- _What the exercise asks_
Of the entries below, copy only those lines that contain the word "variable".

- _Exercise material_
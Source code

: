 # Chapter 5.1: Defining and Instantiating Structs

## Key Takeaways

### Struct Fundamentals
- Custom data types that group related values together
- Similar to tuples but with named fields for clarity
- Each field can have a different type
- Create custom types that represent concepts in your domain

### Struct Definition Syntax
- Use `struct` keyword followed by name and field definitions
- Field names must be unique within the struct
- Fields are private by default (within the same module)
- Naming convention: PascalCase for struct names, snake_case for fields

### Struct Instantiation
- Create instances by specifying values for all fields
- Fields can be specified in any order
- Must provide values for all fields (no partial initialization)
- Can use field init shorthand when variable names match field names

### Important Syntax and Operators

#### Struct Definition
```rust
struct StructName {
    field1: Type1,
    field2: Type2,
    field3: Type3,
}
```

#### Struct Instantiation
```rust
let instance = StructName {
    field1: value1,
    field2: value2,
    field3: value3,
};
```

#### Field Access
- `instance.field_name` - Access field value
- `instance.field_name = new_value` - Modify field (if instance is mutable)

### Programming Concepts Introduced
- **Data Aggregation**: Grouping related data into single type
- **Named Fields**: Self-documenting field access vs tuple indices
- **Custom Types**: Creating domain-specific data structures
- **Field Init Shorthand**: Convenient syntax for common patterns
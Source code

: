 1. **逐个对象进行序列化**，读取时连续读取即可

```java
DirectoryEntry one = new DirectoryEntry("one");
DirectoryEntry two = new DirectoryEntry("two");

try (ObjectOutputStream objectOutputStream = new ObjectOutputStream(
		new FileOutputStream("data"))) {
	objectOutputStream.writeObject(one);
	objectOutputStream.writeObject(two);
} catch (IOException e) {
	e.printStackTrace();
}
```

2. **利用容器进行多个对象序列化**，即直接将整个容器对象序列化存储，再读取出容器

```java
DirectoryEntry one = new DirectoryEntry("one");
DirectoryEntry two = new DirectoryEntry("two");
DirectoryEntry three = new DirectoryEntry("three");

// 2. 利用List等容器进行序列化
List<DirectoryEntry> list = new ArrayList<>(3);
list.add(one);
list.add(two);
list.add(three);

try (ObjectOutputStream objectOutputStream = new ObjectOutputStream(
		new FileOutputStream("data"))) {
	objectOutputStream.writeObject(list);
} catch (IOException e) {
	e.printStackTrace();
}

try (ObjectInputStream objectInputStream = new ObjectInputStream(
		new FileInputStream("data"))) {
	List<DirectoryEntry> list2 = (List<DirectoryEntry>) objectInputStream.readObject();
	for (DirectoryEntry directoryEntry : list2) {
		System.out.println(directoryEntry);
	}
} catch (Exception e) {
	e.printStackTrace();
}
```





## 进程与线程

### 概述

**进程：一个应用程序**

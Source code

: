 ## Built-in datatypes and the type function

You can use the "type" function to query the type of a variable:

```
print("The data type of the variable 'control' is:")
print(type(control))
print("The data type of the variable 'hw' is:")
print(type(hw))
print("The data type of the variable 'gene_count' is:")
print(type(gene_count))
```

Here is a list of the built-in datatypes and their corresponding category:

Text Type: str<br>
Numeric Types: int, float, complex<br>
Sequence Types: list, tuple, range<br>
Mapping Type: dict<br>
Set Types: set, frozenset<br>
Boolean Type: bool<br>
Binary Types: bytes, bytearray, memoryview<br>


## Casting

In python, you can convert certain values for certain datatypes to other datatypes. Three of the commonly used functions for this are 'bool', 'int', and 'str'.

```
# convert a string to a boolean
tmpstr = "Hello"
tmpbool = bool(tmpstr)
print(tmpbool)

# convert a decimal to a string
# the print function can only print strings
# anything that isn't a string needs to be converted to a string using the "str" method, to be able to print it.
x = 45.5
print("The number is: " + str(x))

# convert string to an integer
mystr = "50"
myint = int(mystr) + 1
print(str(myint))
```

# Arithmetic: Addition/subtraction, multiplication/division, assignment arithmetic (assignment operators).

- _Result of the task_
- Can use field init shorthand when variable names match field names
You can use the "type" function to query the type of a variable:
print("The data type of the variable 'control' is:")
print("The data type of the variable 'hw' is:")
print("The data type of the variable 'gene_count' is:")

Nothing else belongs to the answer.